Could you repeat the records below exactly, leaving the pictures out?

★ ★ ★ ★ ★

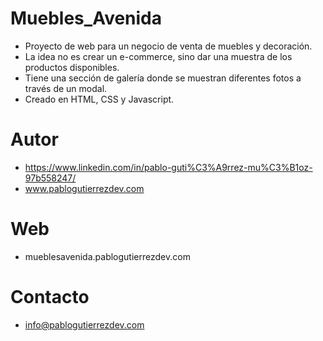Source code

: # Muebles_Avenida

- Proyecto de web para un negocio de venta de muebles y decoración.
- La idea no es crear un e-commerce, sino dar una muestra de los productos disponibles.
- Tiene una sección de galería donde se muestran diferentes fotos a través de un modal.
- Creado en HTML, CSS y Javascript.

# Autor

- https://www.linkedin.com/in/pablo-guti%C3%A9rrez-mu%C3%B1oz-97b558247/
- www.pablogutierrezdev.com

# Web

- mueblesavenida.pablogutierrezdev.com

# Contacto

- info@pablogutierrezdev.com
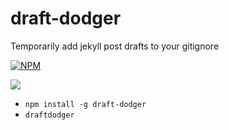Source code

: draft-dodger
===========

Temporarily add jekyll post drafts to your gitignore

[![NPM](https://nodei.co/npm/draft-dodger.png)](https://nodei.co/npm/draft-dodger/)

![](http://i.imgur.com/anZ7GCd.png)

* `npm install -g draft-dodger`
* `draftdodger`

★ ★ ★ ★ ★

_Expected answer_
Source code

: # Muebles_Avenida

- Proyecto de web para un negocio de venta de muebles y decoración.
- La idea no es crear un e-commerce, sino dar una muestra de los productos disponibles.
- Tiene una sección de galería donde se muestran diferentes fotos a través de un modal.
- Creado en HTML, CSS y Javascript.

# Autor

- https://www.linkedin.com/in/pablo-guti%C3%A9rrez-mu%C3%B1oz-97b558247/
- www.pablogutierrezdev.com

# Web

- mueblesavenida.pablogutierrezdev.com

# Contacto

- info@pablogutierrezdev.com
Source code

: draft-dodger
===========

Temporarily add jekyll post drafts to your gitignore

[![NPM](https://nodei.co/npm/draft-dodger.png)](https://nodei.co/npm/draft-dodger/)

![](http://i.imgur.com/anZ7GCd.png)

* `npm install -g draft-dodger`
* `draftdodger`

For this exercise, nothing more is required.